The chairman of the House of Representatives committee on ways and means on Monday called for stricter customs enforcement on imported petroleum products.
Albay Rep. Joey Sarte Salceda made the call in a briefing to legislators by the Bureau of Customs (BOC) and the Bureau of Internal Revenue (BIR) as his committee conducted an investigation into the use of customs bonded warehouses as smuggling conduits.
During the committee briefing, Salceda tasked the BOC and the Department of Finance to form a Task Force against fuel smuggling, colloquially known as ‘paihi.’
“If you want to know why some gasoline stations can offer prices 10 pesos lower than the competition, look no further than fuel smuggling. It’s real and it happens just under our noses.
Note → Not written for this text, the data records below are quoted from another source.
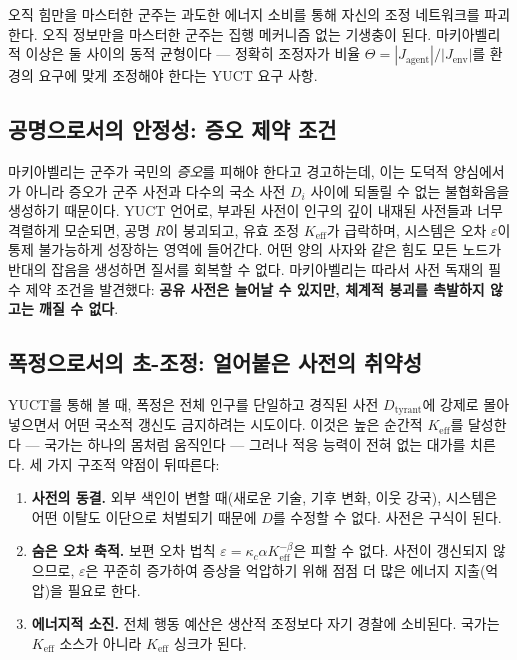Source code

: \documentclass[12pt,a4paper]{article}
\newcommand{\Keff}{K_{\mathrm{eff}}}
\begin{document}
	오직 힘만을 마스터한 군주는 과도한 에너지 소비를 통해 자신의 조정 네트워크를 파괴한다. 오직 정보만을 마스터한 군주는 집행 메커니즘 없는 기생충이 된다. 마키아벨리적 이상은 둘 사이의 동적 균형이다 — 정확히 조정자가 비율 \(\Theta = |J_{\mathrm{agent}}|/|J_{\mathrm{env}}|\)를 환경의 요구에 맞게 조정해야 한다는 YUCT 요구 사항.
	
	\subsection{공명으로서의 안정성: 증오 제약 조건}
	
	마키아벨리는 군주가 국민의 \emph{증오}를 피해야 한다고 경고하는데, 이는 도덕적 양심에서가 아니라 증오가 군주 사전과 다수의 국소 사전 \(D_i\) 사이에 되돌릴 수 없는 불협화음을 생성하기 때문이다. YUCT 언어로, 부과된 사전이 인구의 깊이 내재된 사전들과 너무 격렬하게 모순되면, 공명 \(R\)이 붕괴되고, 유효 조정 \(\Keff\)가 급락하며, 시스템은 오차 \(\varepsilon\)이 통제 불가능하게 성장하는 영역에 들어간다. 어떤 양의 사자와 같은 힘도 모든 노드가 반대의 잡음을 생성하면 질서를 회복할 수 없다. 마키아벨리는 따라서 사전 독재의 필수 제약 조건을 발견했다: \textbf{공유 사전은 늘어날 수 있지만, 체계적 붕괴를 촉발하지 않고는 깨질 수 없다}.
	
	\subsection{폭정으로서의 초-조정: 얼어붙은 사전의 취약성}
	
	YUCT를 통해 볼 때, 폭정은 전체 인구를 단일하고 경직된 사전 \(D_{\text{tyrant}}\)에 강제로 몰아넣으면서 어떤 국소적 갱신도 금지하려는 시도이다. 이것은 높은 순간적 \(\Keff\)를 달성한다 — 국가는 하나의 몸처럼 움직인다 — 그러나 적응 능력이 전혀 없는 대가를 치른다. 세 가지 구조적 약점이 뒤따른다:
	
	\begin{enumerate}[leftmargin=*]
		\item \textbf{사전의 동결.} 외부 색인이 변할 때(새로운 기술, 기후 변화, 이웃 강국), 시스템은 어떤 이탈도 이단으로 처벌되기 때문에 \(D\)를 수정할 수 없다. 사전은 구식이 된다.
		\item \textbf{숨은 오차 축적.} 보편 오차 법칙 \(\varepsilon = \kappa_c \alpha \Keff^{-\beta}\)은 피할 수 없다. 사전이 갱신되지 않으므로, \(\varepsilon\)은 꾸준히 증가하여 증상을 억압하기 위해 점점 더 많은 에너지 지출(억압)을 필요로 한다.
		\item \textbf{에너지적 소진.} 전체 행동 예산은 생산적 조정보다 자기 경찰에 소비된다. 국가는 \(K_{\mathrm{eff}}\) 소스가 아니라 \(K_{\mathrm{eff}}\) 싱크가 된다.
	\end{enumerate}
	
\end{document}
The opportunity to catch smuggling is everywhere from the port to the gasoline station, so we can if we try,” Salceda said.
He said the government lost some P357 billion due to fuel smuggling alone from 2010 to 2019.
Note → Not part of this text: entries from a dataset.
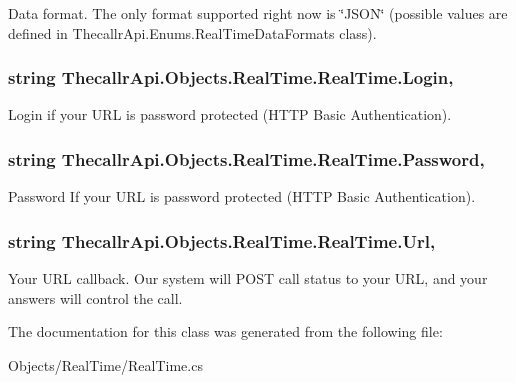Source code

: Data format. The only format supported right now is \char`\"{}\+J\+S\+O\+N\char`\"{} (possible values are defined in Thecallr\+Api.\+Enums.\+Real\+Time\+Data\+Formats class). 

\hypertarget{class_thecallr_api_1_1_objects_1_1_real_time_1_1_real_time_a7f00ac41d231c5d758a5294cd7a2777c}{
\subsubsection[{Login}]{\setlength{\rightskip}{0pt plus 5cm}string Thecallr\+Api.\+Objects.\+Real\+Time.\+Real\+Time.\+Login\hspace{0.3cm}{\ttfamily [get]}, {\ttfamily [set]}}}\label{class_thecallr_api_1_1_objects_1_1_real_time_1_1_real_time_a7f00ac41d231c5d758a5294cd7a2777c}


Login if your U\+R\+L is password protected (H\+T\+T\+P Basic Authentication). 

\hypertarget{class_thecallr_api_1_1_objects_1_1_real_time_1_1_real_time_a6a97a4668e19618e11cef48eb86e5f65}{
\subsubsection[{Password}]{\setlength{\rightskip}{0pt plus 5cm}string Thecallr\+Api.\+Objects.\+Real\+Time.\+Real\+Time.\+Password\hspace{0.3cm}{\ttfamily [get]}, {\ttfamily [set]}}}\label{class_thecallr_api_1_1_objects_1_1_real_time_1_1_real_time_a6a97a4668e19618e11cef48eb86e5f65}


Password If your U\+R\+L is password protected (H\+T\+T\+P Basic Authentication). 

\hypertarget{class_thecallr_api_1_1_objects_1_1_real_time_1_1_real_time_a33ab53bd6843893ad4fda5488e94b16d}{
\subsubsection[{Url}]{\setlength{\rightskip}{0pt plus 5cm}string Thecallr\+Api.\+Objects.\+Real\+Time.\+Real\+Time.\+Url\hspace{0.3cm}{\ttfamily [get]}, {\ttfamily [set]}}}\label{class_thecallr_api_1_1_objects_1_1_real_time_1_1_real_time_a33ab53bd6843893ad4fda5488e94b16d}


Your U\+R\+L callback. Our system will P\+O\+S\+T call status to your U\+R\+L, and your answers will control the call. 



The documentation for this class was generated from the following file\+:\begin{DoxyCompactItemize}
\item 
Objects/\+Real\+Time/Real\+Time.\+cs\end{DoxyCompactItemize}
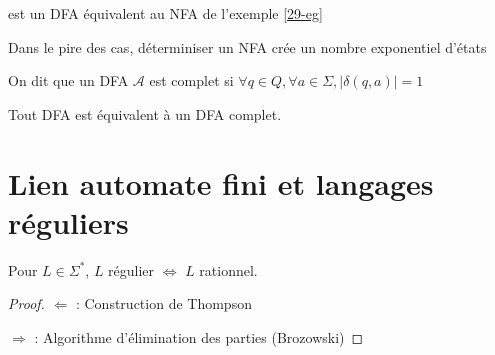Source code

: \begin{example}
	
	\begin{minipage}{0.5\linewidth}
	\end{minipage} \begin{minipage}{0.4\linewidth}
		est un DFA équivalent au NFA de l'exemple \ref{29-eg}
	\end{minipage}
	
\end{example}

\begin{rem}
	Dans le pire des cas, déterminiser un NFA crée un nombre exponentiel d'états
\end{rem}

\begin{definition}
	On dit que un DFA $\mathcal A$ est complet si $\forall q \in Q, \forall a \in \Sigma, |\delta(q, a)| = 1$
\end{definition}

\begin{theorem}
	Tout DFA est équivalent à un DFA complet.
\end{theorem}

\section{Lien automate fini et langages réguliers}

\begin{theorem}[Kleene]
	Pour $L \in \Sigma^*$, $L$ régulier $\Leftrightarrow$ $L$ rationnel.
\end{theorem}

\begin{proof}
	$\Leftarrow$ : Construction de Thompson
	
	$\Rightarrow$ : Algorithme d'élimination des parties (Brozowski)
\end{proof}

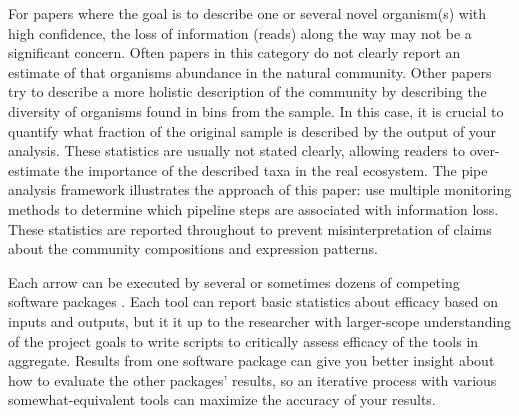 For papers where the goal is to describe one or several novel organism(s) with high confidence, the loss of information (reads) along the way may not be a significant concern.
Often papers in this category do not clearly report an estimate of that organisms abundance in the natural community.
Other papers try to describe a more holistic description of the community \cite{kantor2017} by describing the diversity of organisms found in bins from the sample.
In this case, it is crucial to quantify what fraction of the original sample is described by the output of your analysis.
These statistics are usually not stated clearly, allowing readers to over-estimate the importance of the described taxa in the real ecosystem.
The pipe analysis framework illustrates the approach of this paper: use multiple monitoring methods to determine which pipeline steps are associated with information loss.
These statistics are reported throughout to prevent misinterpretation of claims about the community compositions and expression patterns.

Each arrow can be executed by several or sometimes dozens of competing software packages \cite{sangwan2016,thomas2012}.
Each tool can report basic statistics about efficacy based on inputs and outputs, but it it up to the researcher with larger-scope understanding of the project goals to write scripts to critically assess efficacy of the tools in aggregate.
Results from one software package can give you better insight about how to evaluate the other packages' results, so an iterative process with various somewhat-equivalent tools can maximize the accuracy of your results.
Citing trade data from the United Nations Conference on Trade and Development, Salceda said the value of potentially smuggled fuel from 2010 to 2017 was on the rise, before the fuel marking program under the Tax Reform for Acceleration and Inclusion Law helped lower the probable value lost to smuggling in 2018.
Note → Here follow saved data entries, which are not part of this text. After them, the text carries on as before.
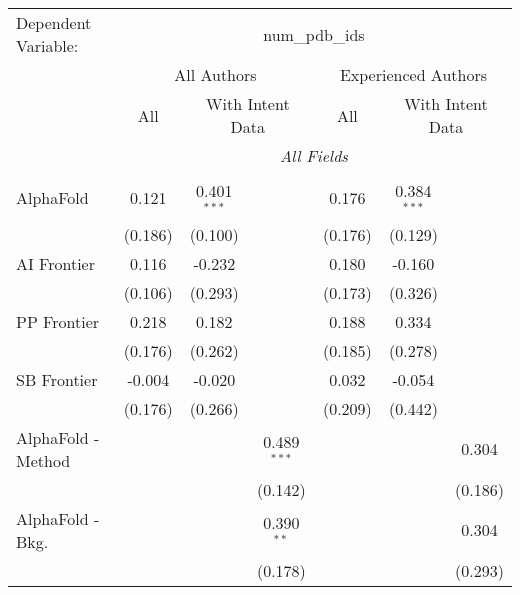 \begingroup
\centering
\begin{tabular}{lcccccc}
   \tabularnewline \midrule \midrule
   Dependent Variable: & \multicolumn{6}{c}{num\_pdb\_ids}\\
 & \multicolumn{3}{c}{All Authors} & \multicolumn{3}{c}{Experienced Authors} \\
\cmidrule(lr){2-4} \cmidrule(lr){5-7}
 & \multicolumn{1}{c}{All} & \multicolumn{2}{c}{With Intent Data} & \multicolumn{1}{c}{All} & \multicolumn{2}{c}{With Intent Data} \\
\cmidrule(lr){2-2} \cmidrule(lr){3-4} \cmidrule(lr){5-5} \cmidrule(lr){6-7}
 & \multicolumn{6}{c}{\textit{All Fields}} \\ \\
   AlphaFold                     & 0.121   & 0.401$^{***}$ &                & 0.176   & 0.384$^{***}$ &   \\   
                                 & (0.186) & (0.100)       &                & (0.176) & (0.129)       &   \\   
   AI Frontier                   & 0.116   & -0.232        &                & 0.180   & -0.160        &   \\   
                                 & (0.106) & (0.293)       &                & (0.173) & (0.326)       &   \\   
   PP Frontier                   & 0.218   & 0.182         &                & 0.188   & 0.334         &   \\   
                                 & (0.176) & (0.262)       &                & (0.185) & (0.278)       &   \\   
   SB Frontier                   & -0.004  & -0.020        &                & 0.032   & -0.054        &   \\   
                                 & (0.176) & (0.266)       &                & (0.209) & (0.442)       &   \\   
   AlphaFold - Method            &         &               & 0.489$^{***}$  &         &               & 0.304\\   
                                 &         &               & (0.142)        &         &               & (0.186)\\   
   AlphaFold - Bkg.              &         &               & 0.390$^{**}$   &         &               & 0.304\\   
                                 &         &               & (0.178)        &         &               & (0.293)\\   

\end{tabular}
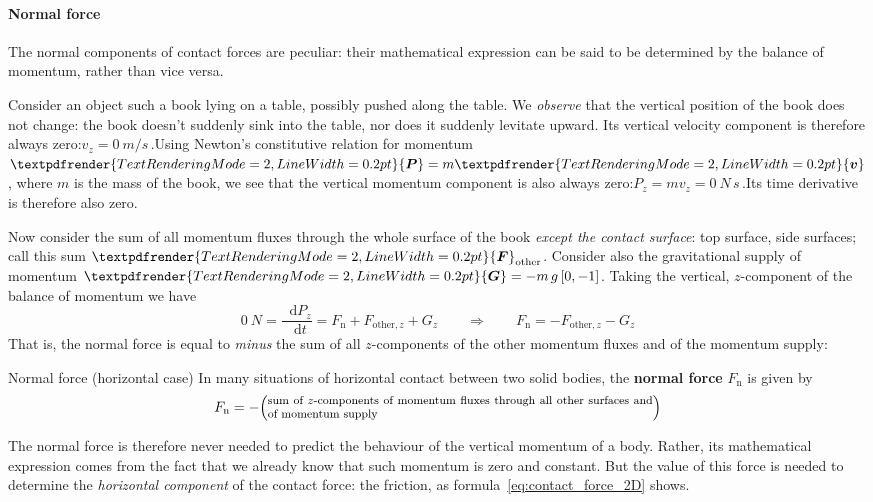 \documentclass[a4paper,12pt,%
onecolumn,oneside,%
british%
]{memoir}
\renewcommand*{\bm}[1]{\textpdfrender{TextRenderingMode=2,LineWidth=0.2pt}{\boldsymbol{#1}}}
\newcommand*{\di}{\mathop{}\!\mathrm{d}}%
\renewcommand*{\|}[1][]{\nonscript\:#1\vert\nonscript\:\mathopen{}}
\newcommand*{\yv}{\bm{v}}
\newcommand*{\dt}{\di t}
\newcommand*{\ym}{m}%
\newcommand*{\yP}{\bm{P}}
\newcommand*{\yF}{\bm{F}}
\newcommand*{\yFn}{F_{\textrm{n}}}
\newcommand*{\yFr}{\yF_{\textrm{other}}}
\newcommand*{\yFrz}{F_{\textrm{other},z}}
\newcommand*{\yG}{\bm{G}}
\begin{document}
\paragraph{Normal force}
\label{sec:normal_force}

The normal components of contact forces are peculiar: their mathematical expression can be said to be determined by the balance of momentum, rather than vice versa.

Consider an object such a book lying on a table, possibly pushed along the table. We \emph{observe} that the vertical position of the book does not change: the book doesn't suddenly sink into the table, nor does it suddenly levitate upward. Its vertical velocity component is therefore always zero:\enskip$v_{z} = \qty{0}{m/s}$\,.\enskip Using Newton's constitutive relation for momentum $\yP=\ym\yv$, where $\ym$ is the mass of the book, we see that the vertical momentum component is also always zero:\enskip$P_{z}=\ym v_{z} = \qty{0}{N\,s}$\,.\enskip Its time derivative is therefore also zero.

Now consider the sum of all momentum fluxes through the whole surface of the book \emph{except the contact surface}: top surface, side surfaces; call this sum $\yFr$. Consider also the gravitational supply of momentum $\yG=-\ym\,g\,[0,-1]$. Taking the vertical, $z$-component of the balance of momentum we have
\begin{equation*}
  \qty{0}{N} =
  \frac{\di P_{z}}{\dt}
  = \yFn + \yFrz + G_{z}
\qquad  \Longrightarrow\qquad
  \yFn = - \yFrz - G_{z}
\end{equation*}
That is, the normal force is equal to \emph{minus} the sum of all $z$-components of the other momentum fluxes and of the momentum supply:
\begin{definition}{Normal force (horizontal case)}\label{def:normalforce}
  In many situations of horizontal contact between two solid bodies, the \textbf{normal force} $\yFn$ is given by
  \begin{equation*}
    \yFn = -\Bigl(\parbox{0.8\linewidth}{\footnotesize sum of $z$-components of momentum fluxes through all other surfaces and of momentum supply}\Bigr)
  \end{equation*}
\end{definition}

The normal force is therefore never needed to predict the behaviour of the vertical momentum of a body. Rather, its mathematical expression comes from the fact that we already know that such momentum is zero and constant. But the value of this force is needed to determine the \emph{horizontal component} of the contact force: the friction, as formula~\eqref{eq:contact_force_2D} shows.
\end{document}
While smuggling has since been on a slow decline, Salceda says the foregone revenues are increasing as TRAIN also imposed new excise taxes on fuel.
“We have lost P357 billion in foregone revenues due to fuel smuggling from 2010 to 2019. While fuel marking has helped lower smuggling, the bleeding on the revenue side is still growing because we raised taxes on fuel products in 2018,” he said.
Fuel smuggling, he said, is easiest in freeport zones where marking is only conducted at the gates and not upon entry at the freeport, and where enforcement is less strict as freeports are outside customs territory.